YOUR INSTRUCTIONS -> Somewhere below, one line contains "- **eLmo (revisit)**" and a later line contains "- **Google Universal". Output those two lines and everything between them exactly, and nothing else.

PROVIDED RECORDS below:

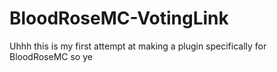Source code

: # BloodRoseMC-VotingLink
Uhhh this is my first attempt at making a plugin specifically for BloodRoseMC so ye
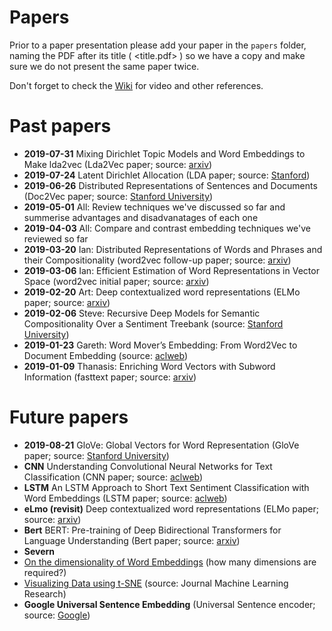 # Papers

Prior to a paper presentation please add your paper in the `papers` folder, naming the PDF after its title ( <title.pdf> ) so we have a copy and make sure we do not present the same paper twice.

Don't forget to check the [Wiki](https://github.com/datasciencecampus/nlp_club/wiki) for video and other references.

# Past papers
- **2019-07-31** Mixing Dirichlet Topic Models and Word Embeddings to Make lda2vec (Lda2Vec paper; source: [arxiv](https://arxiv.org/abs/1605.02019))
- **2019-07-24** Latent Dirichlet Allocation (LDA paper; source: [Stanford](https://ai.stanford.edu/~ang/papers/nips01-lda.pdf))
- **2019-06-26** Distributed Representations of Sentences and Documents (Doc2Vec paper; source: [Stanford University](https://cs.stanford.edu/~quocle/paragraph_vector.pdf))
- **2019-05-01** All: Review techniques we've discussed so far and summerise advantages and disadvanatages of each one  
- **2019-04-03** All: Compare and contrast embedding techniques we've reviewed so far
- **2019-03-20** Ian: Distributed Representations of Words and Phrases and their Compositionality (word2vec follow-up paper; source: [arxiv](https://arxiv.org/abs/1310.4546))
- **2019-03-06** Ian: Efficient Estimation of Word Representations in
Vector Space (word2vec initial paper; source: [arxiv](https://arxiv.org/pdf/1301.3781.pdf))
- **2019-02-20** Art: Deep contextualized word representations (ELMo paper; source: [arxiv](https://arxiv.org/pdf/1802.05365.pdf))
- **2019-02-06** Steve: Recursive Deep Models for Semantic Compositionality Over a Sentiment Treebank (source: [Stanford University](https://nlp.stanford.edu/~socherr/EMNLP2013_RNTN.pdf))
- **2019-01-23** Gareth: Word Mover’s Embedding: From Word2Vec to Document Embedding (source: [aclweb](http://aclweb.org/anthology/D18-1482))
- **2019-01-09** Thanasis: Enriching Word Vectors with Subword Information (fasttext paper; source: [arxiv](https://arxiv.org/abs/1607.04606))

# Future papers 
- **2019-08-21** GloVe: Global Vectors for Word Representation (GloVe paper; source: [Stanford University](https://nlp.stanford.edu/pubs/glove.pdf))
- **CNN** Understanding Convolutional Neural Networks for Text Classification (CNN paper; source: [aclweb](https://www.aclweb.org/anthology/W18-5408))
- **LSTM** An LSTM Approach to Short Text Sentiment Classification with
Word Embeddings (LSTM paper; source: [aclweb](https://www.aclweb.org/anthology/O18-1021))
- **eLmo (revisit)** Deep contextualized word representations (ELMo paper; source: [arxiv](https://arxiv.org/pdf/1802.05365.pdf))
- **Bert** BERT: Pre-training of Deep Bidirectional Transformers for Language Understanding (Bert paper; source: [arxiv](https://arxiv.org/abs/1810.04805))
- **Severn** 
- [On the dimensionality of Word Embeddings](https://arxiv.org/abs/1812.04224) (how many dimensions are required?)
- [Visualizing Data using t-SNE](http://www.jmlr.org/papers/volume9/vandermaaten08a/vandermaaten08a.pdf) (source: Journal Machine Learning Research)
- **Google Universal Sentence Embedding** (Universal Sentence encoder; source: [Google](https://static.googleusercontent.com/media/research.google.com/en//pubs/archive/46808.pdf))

End of PROVIDED RECORDS.
PROVIDED RECORDS below:

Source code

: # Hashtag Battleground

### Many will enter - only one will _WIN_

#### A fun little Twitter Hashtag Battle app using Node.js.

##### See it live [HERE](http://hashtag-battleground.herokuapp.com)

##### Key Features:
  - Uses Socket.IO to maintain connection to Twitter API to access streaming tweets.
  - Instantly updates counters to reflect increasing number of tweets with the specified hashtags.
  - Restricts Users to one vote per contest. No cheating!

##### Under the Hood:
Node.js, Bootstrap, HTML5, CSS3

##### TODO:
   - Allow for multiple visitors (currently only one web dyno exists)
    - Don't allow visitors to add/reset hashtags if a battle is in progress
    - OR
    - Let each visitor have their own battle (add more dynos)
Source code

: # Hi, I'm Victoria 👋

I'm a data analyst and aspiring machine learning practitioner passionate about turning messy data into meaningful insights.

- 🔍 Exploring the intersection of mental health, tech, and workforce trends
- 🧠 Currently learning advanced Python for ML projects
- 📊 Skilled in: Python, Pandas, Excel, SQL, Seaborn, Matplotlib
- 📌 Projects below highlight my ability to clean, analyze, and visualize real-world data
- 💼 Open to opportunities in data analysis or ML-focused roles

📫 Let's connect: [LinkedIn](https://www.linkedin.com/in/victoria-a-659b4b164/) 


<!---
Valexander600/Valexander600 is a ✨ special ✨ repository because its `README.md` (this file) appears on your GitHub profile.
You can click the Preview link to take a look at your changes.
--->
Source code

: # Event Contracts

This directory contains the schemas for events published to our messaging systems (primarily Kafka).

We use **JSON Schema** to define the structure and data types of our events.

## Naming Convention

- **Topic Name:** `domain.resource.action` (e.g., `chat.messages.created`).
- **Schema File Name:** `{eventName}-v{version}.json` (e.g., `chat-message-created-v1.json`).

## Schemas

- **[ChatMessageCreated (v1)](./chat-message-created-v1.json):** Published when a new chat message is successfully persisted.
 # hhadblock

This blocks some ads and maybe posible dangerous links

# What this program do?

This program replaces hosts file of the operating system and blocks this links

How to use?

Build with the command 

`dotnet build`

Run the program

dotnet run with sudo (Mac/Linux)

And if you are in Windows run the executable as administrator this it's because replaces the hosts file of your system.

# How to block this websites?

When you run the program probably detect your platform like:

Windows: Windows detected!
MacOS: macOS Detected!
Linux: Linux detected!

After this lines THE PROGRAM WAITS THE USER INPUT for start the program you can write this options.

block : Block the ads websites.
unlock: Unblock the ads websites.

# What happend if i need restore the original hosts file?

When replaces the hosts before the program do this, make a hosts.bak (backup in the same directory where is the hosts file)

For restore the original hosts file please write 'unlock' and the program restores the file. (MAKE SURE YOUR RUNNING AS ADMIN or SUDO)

End of PROVIDED RECORDS.
PROVIDED RECORDS below:

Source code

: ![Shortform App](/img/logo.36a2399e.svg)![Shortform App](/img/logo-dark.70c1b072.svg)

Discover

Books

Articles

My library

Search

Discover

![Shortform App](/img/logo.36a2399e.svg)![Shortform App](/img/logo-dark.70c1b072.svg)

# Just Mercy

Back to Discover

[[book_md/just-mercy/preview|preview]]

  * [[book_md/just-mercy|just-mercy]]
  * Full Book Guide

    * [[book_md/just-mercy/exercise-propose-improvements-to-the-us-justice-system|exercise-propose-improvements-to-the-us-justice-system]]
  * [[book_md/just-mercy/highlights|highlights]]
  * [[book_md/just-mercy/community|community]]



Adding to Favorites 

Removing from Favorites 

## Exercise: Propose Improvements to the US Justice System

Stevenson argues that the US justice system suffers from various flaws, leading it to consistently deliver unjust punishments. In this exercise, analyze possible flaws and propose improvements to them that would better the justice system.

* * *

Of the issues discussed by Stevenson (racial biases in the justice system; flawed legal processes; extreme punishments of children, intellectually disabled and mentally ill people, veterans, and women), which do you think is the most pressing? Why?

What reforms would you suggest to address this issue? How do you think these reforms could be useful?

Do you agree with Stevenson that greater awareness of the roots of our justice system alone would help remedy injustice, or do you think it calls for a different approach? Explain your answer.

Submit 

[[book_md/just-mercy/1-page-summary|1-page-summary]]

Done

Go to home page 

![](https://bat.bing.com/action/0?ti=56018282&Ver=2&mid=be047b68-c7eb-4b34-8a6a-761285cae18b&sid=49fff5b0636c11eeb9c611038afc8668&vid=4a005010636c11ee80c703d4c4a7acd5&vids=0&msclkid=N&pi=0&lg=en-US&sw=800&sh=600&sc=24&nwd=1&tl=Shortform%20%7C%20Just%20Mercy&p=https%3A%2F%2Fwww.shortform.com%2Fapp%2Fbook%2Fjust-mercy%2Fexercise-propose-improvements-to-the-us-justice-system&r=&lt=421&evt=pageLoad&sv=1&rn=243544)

End of PROVIDED RECORDS.

RESULT ->
- **eLmo (revisit)** Deep contextualized word representations (ELMo paper; source: [arxiv](https://arxiv.org/pdf/1802.05365.pdf))
- **Bert** BERT: Pre-training of Deep Bidirectional Transformers for Language Understanding (Bert paper; source: [arxiv](https://arxiv.org/abs/1810.04805))
- **Severn** 
- [On the dimensionality of Word Embeddings](https://arxiv.org/abs/1812.04224) (how many dimensions are required?)
- [Visualizing Data using t-SNE](http://www.jmlr.org/papers/volume9/vandermaaten08a/vandermaaten08a.pdf) (source: Journal Machine Learning Research)
- **Google Universal Sentence Embedding** (Universal Sentence encoder; source: [Google](https://static.googleusercontent.com/media/research.google.com/en//pubs/archive/46808.pdf))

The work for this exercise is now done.